Nachdem er den Abgabevertrag unterzeichnet hatte, habe sich der Gmunder kurz entfernt – angeblich, um sich telefonisch des Einverständnisses der Freundin zu vergewissern. Diese sei spazieren gegangen, da sie der Situation nervlich nicht gewachsen gewesen sei.
Plötzlich wollen sie die Dogge zurück - und verklagen das Tierheim
„Der Hund muss weg“, sei ihre Antwort gewesen, habe er nach seiner Rückkehr den Pfleger wissen lassen, woraufhin „Pinsel“ ins Tierheim gebracht wurde. Die Frau selbst hatte zuvor der Richterin erklärt, sie sei an jenem Sonntag bei einer Beerdigung in Augsburg gewesen.

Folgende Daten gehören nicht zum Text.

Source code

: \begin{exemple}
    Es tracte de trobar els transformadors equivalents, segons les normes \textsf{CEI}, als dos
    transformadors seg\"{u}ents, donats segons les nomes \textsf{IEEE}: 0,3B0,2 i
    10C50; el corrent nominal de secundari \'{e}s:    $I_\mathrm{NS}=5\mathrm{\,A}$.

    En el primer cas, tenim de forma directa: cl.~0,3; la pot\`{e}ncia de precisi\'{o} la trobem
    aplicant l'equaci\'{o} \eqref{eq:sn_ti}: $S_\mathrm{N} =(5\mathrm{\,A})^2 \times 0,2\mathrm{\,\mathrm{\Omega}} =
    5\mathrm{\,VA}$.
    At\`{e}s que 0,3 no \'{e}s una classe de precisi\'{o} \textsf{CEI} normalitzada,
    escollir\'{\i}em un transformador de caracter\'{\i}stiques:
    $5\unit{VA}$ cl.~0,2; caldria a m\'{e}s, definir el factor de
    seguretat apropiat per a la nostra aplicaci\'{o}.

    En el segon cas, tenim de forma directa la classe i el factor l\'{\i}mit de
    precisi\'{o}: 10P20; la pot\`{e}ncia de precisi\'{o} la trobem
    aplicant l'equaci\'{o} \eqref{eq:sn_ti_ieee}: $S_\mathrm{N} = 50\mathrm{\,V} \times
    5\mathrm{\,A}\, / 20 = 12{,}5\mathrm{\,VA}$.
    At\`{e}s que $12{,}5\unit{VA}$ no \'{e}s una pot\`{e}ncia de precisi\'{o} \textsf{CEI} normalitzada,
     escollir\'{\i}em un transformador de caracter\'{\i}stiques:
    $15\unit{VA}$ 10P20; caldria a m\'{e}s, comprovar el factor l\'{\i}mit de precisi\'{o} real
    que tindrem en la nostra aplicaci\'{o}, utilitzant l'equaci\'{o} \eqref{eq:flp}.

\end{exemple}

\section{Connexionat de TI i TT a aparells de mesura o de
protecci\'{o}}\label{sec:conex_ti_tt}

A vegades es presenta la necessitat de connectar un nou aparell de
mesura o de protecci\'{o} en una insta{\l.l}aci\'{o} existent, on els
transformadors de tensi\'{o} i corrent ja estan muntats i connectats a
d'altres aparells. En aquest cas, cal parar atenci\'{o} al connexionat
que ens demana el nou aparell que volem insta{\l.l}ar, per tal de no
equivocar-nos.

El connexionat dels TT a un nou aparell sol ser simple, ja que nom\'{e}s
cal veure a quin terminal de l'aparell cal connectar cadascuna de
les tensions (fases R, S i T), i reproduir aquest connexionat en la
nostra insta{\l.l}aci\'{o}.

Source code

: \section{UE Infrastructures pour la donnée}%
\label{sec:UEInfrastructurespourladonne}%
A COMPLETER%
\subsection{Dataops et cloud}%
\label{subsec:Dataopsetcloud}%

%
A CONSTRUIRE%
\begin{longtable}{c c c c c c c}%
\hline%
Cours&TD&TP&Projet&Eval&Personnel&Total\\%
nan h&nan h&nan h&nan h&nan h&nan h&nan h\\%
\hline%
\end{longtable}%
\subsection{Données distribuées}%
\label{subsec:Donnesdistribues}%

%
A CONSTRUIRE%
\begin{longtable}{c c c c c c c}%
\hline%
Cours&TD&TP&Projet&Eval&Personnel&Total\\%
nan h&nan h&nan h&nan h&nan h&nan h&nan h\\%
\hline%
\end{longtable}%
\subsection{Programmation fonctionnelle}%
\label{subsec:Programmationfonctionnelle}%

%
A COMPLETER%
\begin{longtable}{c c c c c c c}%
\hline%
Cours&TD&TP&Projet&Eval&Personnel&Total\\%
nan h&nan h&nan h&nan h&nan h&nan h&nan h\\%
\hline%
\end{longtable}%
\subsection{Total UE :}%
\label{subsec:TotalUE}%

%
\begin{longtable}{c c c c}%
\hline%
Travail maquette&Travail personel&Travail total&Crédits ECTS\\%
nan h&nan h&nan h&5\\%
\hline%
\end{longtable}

Anders klang das in der Zeugenaussage ihres Freundes. „Mir ist nichts anderes übrig geblieben, als im Tierheim anzurufen.“ Seine Freundin, die Besitzerin des Hundes, habe von allem nichts gewusst; der Anruf, der ihre Zustimmung belegen sollte, sei fingiert gewesen: „Ich wusste, dass sie nicht zustimmen würde.“ In der Zeit habe er schnell auf dem Balkon „eine geraucht“: „Ich verstehe mein Verhalten selber nicht, es war ein Fehler, und es tut mir sehr leid.“
Der Versuch des Paares, am übernächsten Tag den Hund zurückzuholen, sei seitens der Klägerin „sehr emotional, teils auch beleidigend“ verlaufen, berichtete Ecker-Schotte. Sie selbst sieht nicht die Klägerin, sondern die vorherigen Halter als rechtmäßige Besitzer von „Pinsel“, dessen Kaufwert auf etwa 1500 Euro geschätzt wird. Sie stellte den Antrag, diese als Zeugen zu hören.
Der Verteidiger der Klägerin pochte dagegen auf vorgelegte Schriftstücke, die beweisen sollen, dass die Vorgänger freiwillig auf den Hund verzichtet hätten. Weitere Details sollen bei einem zweiten Verhandlungstag geklärt werden.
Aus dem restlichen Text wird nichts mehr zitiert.